■ Prompt:
For the string "will", work out how many lines of the data contain it and give that number with nothing added.

■ Data supplied:
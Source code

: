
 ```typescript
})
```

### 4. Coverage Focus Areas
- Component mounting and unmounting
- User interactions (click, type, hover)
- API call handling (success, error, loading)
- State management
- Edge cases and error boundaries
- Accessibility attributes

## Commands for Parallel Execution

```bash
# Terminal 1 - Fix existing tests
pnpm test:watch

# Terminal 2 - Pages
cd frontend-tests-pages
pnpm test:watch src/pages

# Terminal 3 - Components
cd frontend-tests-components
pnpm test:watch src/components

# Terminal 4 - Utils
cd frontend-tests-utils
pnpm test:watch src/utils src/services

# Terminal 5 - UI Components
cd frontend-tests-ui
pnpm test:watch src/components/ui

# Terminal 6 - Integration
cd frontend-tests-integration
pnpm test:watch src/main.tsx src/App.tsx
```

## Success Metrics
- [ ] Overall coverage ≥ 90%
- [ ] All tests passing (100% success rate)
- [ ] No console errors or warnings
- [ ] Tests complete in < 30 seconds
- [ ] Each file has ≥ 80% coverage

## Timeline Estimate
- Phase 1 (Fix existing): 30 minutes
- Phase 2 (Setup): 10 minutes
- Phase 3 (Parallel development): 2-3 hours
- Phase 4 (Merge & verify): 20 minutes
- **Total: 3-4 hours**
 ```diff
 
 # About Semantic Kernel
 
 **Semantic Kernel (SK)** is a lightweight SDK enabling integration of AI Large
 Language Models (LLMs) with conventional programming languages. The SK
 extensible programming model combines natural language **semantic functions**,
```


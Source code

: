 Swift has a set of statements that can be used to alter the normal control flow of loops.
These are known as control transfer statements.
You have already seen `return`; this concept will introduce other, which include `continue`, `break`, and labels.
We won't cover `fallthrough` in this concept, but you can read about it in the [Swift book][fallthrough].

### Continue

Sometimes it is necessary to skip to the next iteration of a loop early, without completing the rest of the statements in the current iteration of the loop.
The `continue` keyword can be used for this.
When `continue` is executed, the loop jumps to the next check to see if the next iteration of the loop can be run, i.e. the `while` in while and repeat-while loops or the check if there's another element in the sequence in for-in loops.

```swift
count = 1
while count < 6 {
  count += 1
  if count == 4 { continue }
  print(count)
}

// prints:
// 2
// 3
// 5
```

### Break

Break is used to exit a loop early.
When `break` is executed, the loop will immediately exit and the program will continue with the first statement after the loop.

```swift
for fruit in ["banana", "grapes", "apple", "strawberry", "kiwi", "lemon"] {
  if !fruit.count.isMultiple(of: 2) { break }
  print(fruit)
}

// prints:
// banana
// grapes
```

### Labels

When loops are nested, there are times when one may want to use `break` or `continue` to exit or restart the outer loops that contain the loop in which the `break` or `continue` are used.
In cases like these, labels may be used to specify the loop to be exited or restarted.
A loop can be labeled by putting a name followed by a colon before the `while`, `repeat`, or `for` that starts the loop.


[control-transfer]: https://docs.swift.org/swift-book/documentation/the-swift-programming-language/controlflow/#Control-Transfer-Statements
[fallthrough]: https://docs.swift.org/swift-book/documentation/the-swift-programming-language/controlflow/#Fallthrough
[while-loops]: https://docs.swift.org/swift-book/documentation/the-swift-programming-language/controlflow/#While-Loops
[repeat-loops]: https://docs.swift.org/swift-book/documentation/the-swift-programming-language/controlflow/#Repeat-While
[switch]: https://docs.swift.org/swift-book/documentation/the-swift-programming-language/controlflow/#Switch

■ Answer to this task:
2